> [EXERCISE DESCRIPTION]
Before answering, work out how many lines below contain the string "subsubsection"; the reply is that number alone.

> [PROVIDED DATA]
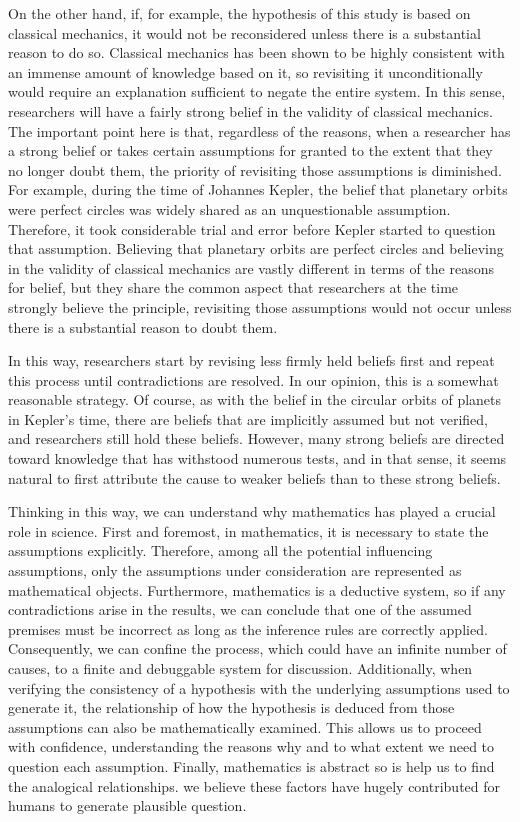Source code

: \documentclass{book}
\begin{document}
On the other hand, if, for example, the hypothesis of this study is based on classical mechanics, it would not be reconsidered unless there is a substantial reason to do so. Classical mechanics has been shown to be highly consistent with an immense amount of knowledge based on it, so revisiting it unconditionally would require an explanation sufficient to negate the entire system. In this sense, researchers will have a fairly strong belief in the validity of classical mechanics. The important point here is that, regardless of the reasons, when a researcher has a strong belief or takes certain assumptions for granted to the extent that they no longer doubt them, the priority of revisiting those assumptions is diminished. For example, during the time of Johannes Kepler, the belief that planetary orbits were perfect circles was widely shared as an unquestionable assumption. Therefore, it took considerable trial and error before Kepler started to question that assumption. Believing that planetary orbits are perfect circles and believing in the validity of classical mechanics are vastly different in terms of the reasons for belief, but they share the common aspect that researchers at the time strongly believe the principle, revisiting those assumptions would not occur unless there is a substantial reason to doubt them.

In this way, researchers start by revising less firmly held beliefs first and repeat this process until contradictions are resolved. In our opinion, this is a somewhat reasonable strategy. Of course, as with the belief in the circular orbits of planets in Kepler's time, there are beliefs that are implicitly assumed but not verified, and researchers still hold these beliefs. However, many strong beliefs are directed toward knowledge that has withstood numerous tests, and in that sense, it seems natural to first attribute the cause to weaker beliefs than to these strong beliefs.

Thinking in this way, we can understand why mathematics has played a crucial role in science. First and foremost, in mathematics, it is necessary to state the assumptions explicitly. Therefore, among all the potential influencing assumptions, only the assumptions under consideration are represented as mathematical objects. Furthermore, mathematics is a deductive system, so if any contradictions arise in the results, we can conclude that one of the assumed premises must be incorrect as long as the inference rules are correctly applied. Consequently, we can confine the process, which could have an infinite number of causes, to a finite and debuggable system for discussion. Additionally, when verifying the consistency of a hypothesis with the underlying assumptions used to generate it, the relationship of how the hypothesis is deduced from those assumptions can also be mathematically examined. This allows us to proceed with confidence, understanding the reasons why and to what extent we need to question each assumption. Finally, mathematics is abstract so is help us to find the analogical relationships. we believe these factors have hugely contributed for humans to generate plausible question.
\end{document}

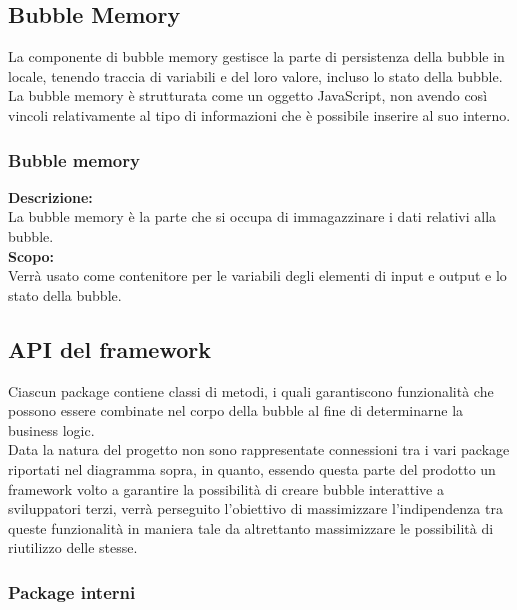 \subsection{Bubble Memory}
La componente di bubble memory gestisce la parte di persistenza della bubble in locale, tenendo traccia di variabili e del loro valore, incluso lo stato della bubble. La bubble memory è strutturata come un oggetto JavaScript, non avendo così vincoli relativamente al tipo di informazioni che è possibile inserire al suo interno.

\begin{samepage}
\subsubsection{Bubble memory}\label{fm-memory}
\end{samepage}
\textbf{Descrizione:}\\
La bubble memory è la parte che si occupa di immagazzinare i dati relativi alla bubble. \\
\textbf{Scopo:}\\
Verrà usato come contenitore per le variabili degli elementi di input e output e lo stato della bubble.

\subsection{API del framework}
Ciascun package contiene classi di metodi, i quali garantiscono funzionalità che possono essere combinate nel corpo della bubble al fine di determinarne la business logic.\\
Data la natura del progetto non sono rappresentate connessioni tra i vari package riportati nel diagramma sopra, in quanto, essendo questa parte del prodotto un framework volto a garantire la possibilità di creare bubble interattive a sviluppatori terzi, verrà perseguito l'obiettivo di massimizzare l'indipendenza tra queste funzionalità in maniera tale da altrettanto massimizzare le possibilità di riutilizzo delle stesse.

\subsubsection{Package interni}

> [RESULT OF THE TASK]
2